Comments on natural language processing blog: Collapsed Gibbs

Laura: I don't know of a formal definition of a "c...

2007-07-18T08:24:00.000-06:00

Laura: I don't know of a formal definition of a "collapsed Gibbs sampler"; I think of a Gibbs sampler as "collapsed" whenever some of the variables in the model are integrated out rather than sampled. So I guess in principle there may be several different ways of constructing collapsed Gibbs samplers from a given model, depending on which variables you intended to integrate out and which ones you intend to sample.

By the way, Sharon Goldwater visited Microsoft Research to give another of her cool talks on Monday, and I decided it was time to figure out what was going on between her ACL 07 paper and my EMNLP 07 paper.

Sharon found that (collapsed) Gibbs did much better than EM on unsupervised POS tagging, while I found the reverse.

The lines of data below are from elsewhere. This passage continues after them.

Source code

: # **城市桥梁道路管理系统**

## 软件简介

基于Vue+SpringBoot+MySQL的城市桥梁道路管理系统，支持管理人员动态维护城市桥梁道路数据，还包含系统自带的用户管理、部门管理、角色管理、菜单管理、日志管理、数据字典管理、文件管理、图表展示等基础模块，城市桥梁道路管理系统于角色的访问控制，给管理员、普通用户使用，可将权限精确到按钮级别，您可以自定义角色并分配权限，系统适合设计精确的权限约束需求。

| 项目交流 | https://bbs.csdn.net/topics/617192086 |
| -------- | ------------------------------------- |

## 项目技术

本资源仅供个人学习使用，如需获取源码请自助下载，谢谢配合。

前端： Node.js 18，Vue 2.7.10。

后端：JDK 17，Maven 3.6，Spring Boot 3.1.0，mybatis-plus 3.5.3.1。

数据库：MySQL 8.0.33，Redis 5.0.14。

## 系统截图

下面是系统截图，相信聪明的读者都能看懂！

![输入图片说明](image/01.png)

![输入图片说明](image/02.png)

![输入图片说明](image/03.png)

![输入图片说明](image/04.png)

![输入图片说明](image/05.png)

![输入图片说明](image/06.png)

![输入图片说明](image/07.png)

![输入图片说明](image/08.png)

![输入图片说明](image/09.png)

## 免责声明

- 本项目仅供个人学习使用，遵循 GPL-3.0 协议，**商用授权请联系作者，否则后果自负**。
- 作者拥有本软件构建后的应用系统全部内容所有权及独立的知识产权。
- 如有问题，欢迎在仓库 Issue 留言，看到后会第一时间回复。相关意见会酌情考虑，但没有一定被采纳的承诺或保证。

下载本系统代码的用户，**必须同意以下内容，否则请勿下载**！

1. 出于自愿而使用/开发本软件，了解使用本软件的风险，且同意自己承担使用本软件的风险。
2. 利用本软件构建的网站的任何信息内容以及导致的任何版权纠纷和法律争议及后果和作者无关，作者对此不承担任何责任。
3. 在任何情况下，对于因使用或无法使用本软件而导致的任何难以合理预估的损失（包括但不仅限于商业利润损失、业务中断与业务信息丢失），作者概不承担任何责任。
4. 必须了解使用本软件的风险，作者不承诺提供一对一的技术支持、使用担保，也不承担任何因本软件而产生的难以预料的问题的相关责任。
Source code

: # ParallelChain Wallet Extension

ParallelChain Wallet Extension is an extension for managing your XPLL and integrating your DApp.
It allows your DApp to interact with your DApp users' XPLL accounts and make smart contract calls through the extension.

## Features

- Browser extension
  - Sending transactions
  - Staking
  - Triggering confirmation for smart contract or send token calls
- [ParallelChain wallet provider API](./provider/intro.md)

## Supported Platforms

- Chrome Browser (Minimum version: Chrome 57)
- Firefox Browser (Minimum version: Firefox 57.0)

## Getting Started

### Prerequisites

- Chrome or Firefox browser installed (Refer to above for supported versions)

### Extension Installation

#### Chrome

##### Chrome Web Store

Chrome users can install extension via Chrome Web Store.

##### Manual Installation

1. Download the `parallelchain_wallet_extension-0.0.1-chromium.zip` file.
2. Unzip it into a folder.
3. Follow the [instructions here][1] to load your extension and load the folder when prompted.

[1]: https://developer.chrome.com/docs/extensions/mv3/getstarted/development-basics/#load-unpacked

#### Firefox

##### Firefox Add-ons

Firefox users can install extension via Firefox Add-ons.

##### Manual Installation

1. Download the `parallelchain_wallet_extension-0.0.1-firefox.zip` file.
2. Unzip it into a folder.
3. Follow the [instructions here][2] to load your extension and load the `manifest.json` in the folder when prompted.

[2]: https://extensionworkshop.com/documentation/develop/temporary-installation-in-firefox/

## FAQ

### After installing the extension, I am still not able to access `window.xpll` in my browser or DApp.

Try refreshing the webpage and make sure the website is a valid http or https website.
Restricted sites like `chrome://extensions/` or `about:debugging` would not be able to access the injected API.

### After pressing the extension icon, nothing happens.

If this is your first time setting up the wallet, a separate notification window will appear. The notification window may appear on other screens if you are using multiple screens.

Anyway, one big difference is in the size of the problems: Sharon was working with a 24K word subset of the PTB, while I was working with all 1M words, and Sharon was working with a reduced set of 17 tags, while I was working with all 45 tags.

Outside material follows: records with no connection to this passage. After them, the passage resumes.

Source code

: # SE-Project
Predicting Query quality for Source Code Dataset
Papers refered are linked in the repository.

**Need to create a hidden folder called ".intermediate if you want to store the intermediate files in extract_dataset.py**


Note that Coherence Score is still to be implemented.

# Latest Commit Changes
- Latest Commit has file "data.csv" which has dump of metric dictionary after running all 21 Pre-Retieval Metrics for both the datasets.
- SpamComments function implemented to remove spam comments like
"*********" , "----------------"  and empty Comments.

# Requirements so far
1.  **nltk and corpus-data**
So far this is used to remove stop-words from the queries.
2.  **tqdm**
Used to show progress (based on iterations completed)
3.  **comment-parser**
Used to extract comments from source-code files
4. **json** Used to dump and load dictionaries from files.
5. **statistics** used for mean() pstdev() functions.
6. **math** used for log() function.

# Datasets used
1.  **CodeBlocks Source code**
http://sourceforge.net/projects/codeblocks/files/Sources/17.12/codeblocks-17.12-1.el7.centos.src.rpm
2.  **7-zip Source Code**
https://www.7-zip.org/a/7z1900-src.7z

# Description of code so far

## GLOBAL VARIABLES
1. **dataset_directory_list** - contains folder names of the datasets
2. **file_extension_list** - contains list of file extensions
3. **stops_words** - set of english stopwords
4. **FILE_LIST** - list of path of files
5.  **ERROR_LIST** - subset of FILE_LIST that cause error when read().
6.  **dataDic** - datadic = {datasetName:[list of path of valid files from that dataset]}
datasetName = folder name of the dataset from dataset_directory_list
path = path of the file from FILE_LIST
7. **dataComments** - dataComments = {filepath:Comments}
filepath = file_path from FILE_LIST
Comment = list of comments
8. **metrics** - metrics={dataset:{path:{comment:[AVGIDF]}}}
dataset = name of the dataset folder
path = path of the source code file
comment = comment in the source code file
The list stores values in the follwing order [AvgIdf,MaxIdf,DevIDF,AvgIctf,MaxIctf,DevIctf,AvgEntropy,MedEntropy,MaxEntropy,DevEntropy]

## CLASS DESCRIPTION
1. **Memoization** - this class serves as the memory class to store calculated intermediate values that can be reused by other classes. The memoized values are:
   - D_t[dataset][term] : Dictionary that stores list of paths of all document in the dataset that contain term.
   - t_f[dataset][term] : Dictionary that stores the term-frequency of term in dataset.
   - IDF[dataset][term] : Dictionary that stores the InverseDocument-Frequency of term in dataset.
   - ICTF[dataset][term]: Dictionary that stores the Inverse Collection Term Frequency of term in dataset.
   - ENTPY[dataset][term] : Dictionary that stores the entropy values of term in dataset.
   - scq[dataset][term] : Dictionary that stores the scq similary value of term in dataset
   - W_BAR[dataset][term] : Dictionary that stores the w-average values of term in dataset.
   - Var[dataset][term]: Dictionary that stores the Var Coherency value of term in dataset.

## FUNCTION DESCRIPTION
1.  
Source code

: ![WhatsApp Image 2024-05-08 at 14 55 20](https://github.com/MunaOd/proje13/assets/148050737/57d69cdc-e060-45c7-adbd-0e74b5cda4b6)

So I made up a corpus that looked as much like Sharon's as I could, and guess what: collapsed Gibbs works like a charm! (I was relieved, as it means I don't have a bug in my sampler). Variational Bayes, which with the full corpus worked best of all, didn't do as well, but uncollapsed Gibbs seems to work best of all. (These are still preliminary results, so take them with a grain of salt).

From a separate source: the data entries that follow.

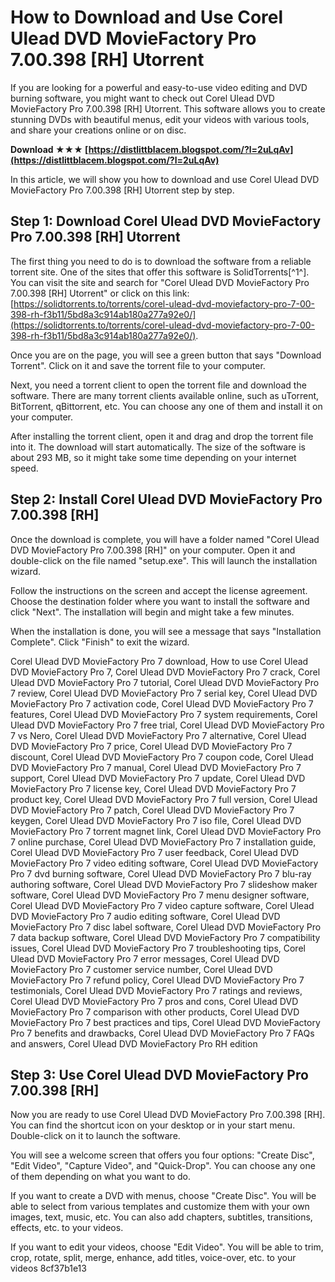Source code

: 
 
# How to Download and Use Corel Ulead DVD MovieFactory Pro 7.00.398 [RH] Utorrent
  
If you are looking for a powerful and easy-to-use video editing and DVD burning software, you might want to check out Corel Ulead DVD MovieFactory Pro 7.00.398 [RH] Utorrent. This software allows you to create stunning DVDs with beautiful menus, edit your videos with various tools, and share your creations online or on disc.
 
**Download ★★★ [https://distlittblacem.blogspot.com/?l=2uLqAv](https://distlittblacem.blogspot.com/?l=2uLqAv)**


  
In this article, we will show you how to download and use Corel Ulead DVD MovieFactory Pro 7.00.398 [RH] Utorrent step by step.
  
## Step 1: Download Corel Ulead DVD MovieFactory Pro 7.00.398 [RH] Utorrent
  
The first thing you need to do is to download the software from a reliable torrent site. One of the sites that offer this software is SolidTorrents[^1^]. You can visit the site and search for "Corel Ulead DVD MovieFactory Pro 7.00.398 [RH] Utorrent" or click on this link: [https://solidtorrents.to/torrents/corel-ulead-dvd-moviefactory-pro-7-00-398-rh-f3b11/5bd8a3c914ab180a277a92e0/](https://solidtorrents.to/torrents/corel-ulead-dvd-moviefactory-pro-7-00-398-rh-f3b11/5bd8a3c914ab180a277a92e0/).
  
Once you are on the page, you will see a green button that says "Download Torrent". Click on it and save the torrent file to your computer.
  
Next, you need a torrent client to open the torrent file and download the software. There are many torrent clients available online, such as uTorrent, BitTorrent, qBittorrent, etc. You can choose any one of them and install it on your computer.
  
After installing the torrent client, open it and drag and drop the torrent file into it. The download will start automatically. The size of the software is about 293 MB, so it might take some time depending on your internet speed.
  
## Step 2: Install Corel Ulead DVD MovieFactory Pro 7.00.398 [RH]
  
Once the download is complete, you will have a folder named "Corel Ulead DVD MovieFactory Pro 7.00.398 [RH]" on your computer. Open it and double-click on the file named "setup.exe". This will launch the installation wizard.
  
Follow the instructions on the screen and accept the license agreement. Choose the destination folder where you want to install the software and click "Next". The installation will begin and might take a few minutes.
  
When the installation is done, you will see a message that says "Installation Complete". Click "Finish" to exit the wizard.
 
Corel Ulead DVD MovieFactory Pro 7 download,  How to use Corel Ulead DVD MovieFactory Pro 7,  Corel Ulead DVD MovieFactory Pro 7 crack,  Corel Ulead DVD MovieFactory Pro 7 tutorial,  Corel Ulead DVD MovieFactory Pro 7 review,  Corel Ulead DVD MovieFactory Pro 7 serial key,  Corel Ulead DVD MovieFactory Pro 7 activation code,  Corel Ulead DVD MovieFactory Pro 7 features,  Corel Ulead DVD MovieFactory Pro 7 system requirements,  Corel Ulead DVD MovieFactory Pro 7 free trial,  Corel Ulead DVD MovieFactory Pro 7 vs Nero,  Corel Ulead DVD MovieFactory Pro 7 alternative,  Corel Ulead DVD MovieFactory Pro 7 price,  Corel Ulead DVD MovieFactory Pro 7 discount,  Corel Ulead DVD MovieFactory Pro 7 coupon code,  Corel Ulead DVD MovieFactory Pro 7 manual,  Corel Ulead DVD MovieFactory Pro 7 support,  Corel Ulead DVD MovieFactory Pro 7 update,  Corel Ulead DVD MovieFactory Pro 7 license key,  Corel Ulead DVD MovieFactory Pro 7 product key,  Corel Ulead DVD MovieFactory Pro 7 full version,  Corel Ulead DVD MovieFactory Pro 7 patch,  Corel Ulead DVD MovieFactory Pro 7 keygen,  Corel Ulead DVD MovieFactory Pro 7 iso file,  Corel Ulead DVD MovieFactory Pro 7 torrent magnet link,  Corel Ulead DVD MovieFactory Pro 7 online purchase,  Corel Ulead DVD MovieFactory Pro 7 installation guide,  Corel Ulead DVD MovieFactory Pro 7 user feedback,  Corel Ulead DVD MovieFactory Pro 7 video editing software,  Corel Ulead DVD MovieFactory Pro 7 dvd burning software,  Corel Ulead DVD MovieFactory Pro 7 blu-ray authoring software,  Corel Ulead DVD MovieFactory Pro 7 slideshow maker software,  Corel Ulead DVD MovieFactory Pro 7 menu designer software,  Corel Ulead DVD MovieFactory Pro 7 video capture software,  Corel Ulead DVD MovieFactory Pro 7 audio editing software,  Corel Ulead DVD MovieFactory Pro 7 disc label software,  Corel Ulead DVD MovieFactory Pro 7 data backup software,  Corel Ulead DVD MovieFactory Pro 7 compatibility issues,  Corel Ulead DVD MovieFactory Pro 7 troubleshooting tips,  Corel Ulead DVD MovieFactory Pro 7 error messages,  Corel Ulead DVD MovieFactory Pro 7 customer service number,  Corel Ulead DVD MovieFactory Pro 7 refund policy,  Corel Ulead DVD MovieFactory Pro 7 testimonials,  Corel Ulead DVD MovieFactory Pro 7 ratings and reviews,  Corel Ulead DVD MovieFactory Pro 7 pros and cons,  Corel Ulead DVD MovieFactory Pro 7 comparison with other products,  Corel Ulead DVD MovieFactory Pro 7 best practices and tips,  Corel Ulead DVD MovieFactory Pro 7 benefits and drawbacks,  Corel Ulead DVD MovieFactory Pro 7 FAQs and answers,  Corel Ulead DVD MovieFactory Pro RH edition
  
## Step 3: Use Corel Ulead DVD MovieFactory Pro 7.00.398 [RH]
  
Now you are ready to use Corel Ulead DVD MovieFactory Pro 7.00.398 [RH]. You can find the shortcut icon on your desktop or in your start menu. Double-click on it to launch the software.
  
You will see a welcome screen that offers you four options: "Create Disc", "Edit Video", "Capture Video", and "Quick-Drop". You can choose any one of them depending on what you want to do.
  
If you want to create a DVD with menus, choose "Create Disc". You will be able to select from various templates and customize them with your own images, text, music, etc. You can also add chapters, subtitles, transitions, effects, etc. to your videos.
  
If you want to edit your videos, choose "Edit Video". You will be able to trim, crop, rotate, split, merge, enhance, add titles, voice-over, etc. to your videos
 8cf37b1e13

My post-hoc rationalization of this is that with the smaller data set the posterior is markedly less peaked, and the Gibbs samplers are really sampling from the posterior, while VB is estimating an approximation to that posterior. In my EMNLP paper I was using a much larger data set, and the collapsed Gibbs sampler has mobility problems with large data sets, hence its poor results. Also, with large data sets the posterior is much more peaked, so the Variational Bayes approximation is much more accurate.

The gibbs sampler for LDA (according to Griffiths ...

2007-07-13T09:44:00.000-06:00

The gibbs sampler for LDA (according to Griffiths and Steyvers) includes auxiliary variables for the topics (z) and then integrates the multinomials theta and phi out.

Maybe I am getting something wrong, but it seems like LDA is collapsing and un-collapsing at the same time.

My intuition is that one should integrate out complex distributions (dirichlets, multinomials,...) and include discrete indicator variables.

Sorry to monopolize this comment section, but I ju...

2007-07-11T11:11:00.000-06:00

Sorry to monopolize this comment section, but I just implemented the uncollapsed Gibbs sampler for HMMs and it seems to do much better than collapsed Gibbs; in fact, it seems to be about the same as Variational Bayes.

These results are only preliminary (I'm having trouble getting time on the cluster; our summer interns sure know how to burn cycles!), and as I noted in my EMNLP paper, you really need multiple runs with a large number of iterations to be sure of anything, but so far it looks good.

Yes, I think the issue is tricky. I had assumed t...

2007-07-10T08:28:00.000-06:00

Yes, I think the issue is tricky. I had assumed that collapsing was always better since there are fewer variables to sample, but as you point out, if that were the case then introducing auxiliary variables should never help. (Of course there are other reasons for introducing auxiliary variables; perhaps the distribution you're interested in is more easily expressed as the marginal of some more complex distribution).

Anyway, that EMNLP paper showed that alternating maximization (of the kind used by EM and Variational Bayes) seems to do better than collapsed Gibbs. Percy noted that an uncollapsed Gibbs has an alternating structure similar to EM and VB, so perhaps it will do as well as those other algorithms? Anyway, it's on my list of things to try real soon, but the uncollapsed Gibbs is actually harder to implement than collapsed Gibbs (see my NAACL 07 paper for how to do this for PCFGs).